Bei der Arbeit mit reinen Laufzeitunterschieden kommt es in den meisten Fällen
auch zu einer Lokalisationsunschärfe des Mittenbereiches in der Lautsprecheraufstellung. Dies kann vermieden werden, wenn es sich in der Praxis als nicht notwendig erweist den Mittenkanal abzusenken. Außerdem
können durch Schallquellen, die sich nur leicht außerhalb der Mitte befinden keine größeren Laufzeitdifferenzen gebildet werden, die wiederum zu einer
Addition führen. Was sich negativ auf den Mittenkanal durch Kammfiltereffekten und Klangfärbungen auswirkt . Nicht zuletzt bewirken besonders die
unsymmetrischen Laufzeitdifferenzen, dass Phantomschallquellenorte mit einer paarweisen Laufzeitanordnung nicht streckenlinear innerhalb der
Lautsprecherbasis erzeugt werden können. Dies dürfte aber nur einen kleinen „Schönheitsfehler“ darstellen.
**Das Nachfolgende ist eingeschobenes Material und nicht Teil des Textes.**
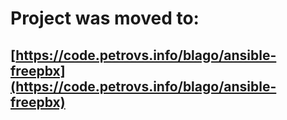 # Project was moved to:
## [https://code.petrovs.info/blago/ansible-freepbx](https://code.petrovs.info/blago/ansible-freepbx)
Durch die sogenannte universelle
Hauptmikrofonanordnung, die sich in ihren Grundprinzipien auf die Stereofonie beziehen und dadurch schon bekannte und erwiesene Faktoren in eine
Surround- Aufnahme einfließen lassen kann, gibt es immer noch genügend experimentellen Freiraum für neue Aufnahmeverfahren.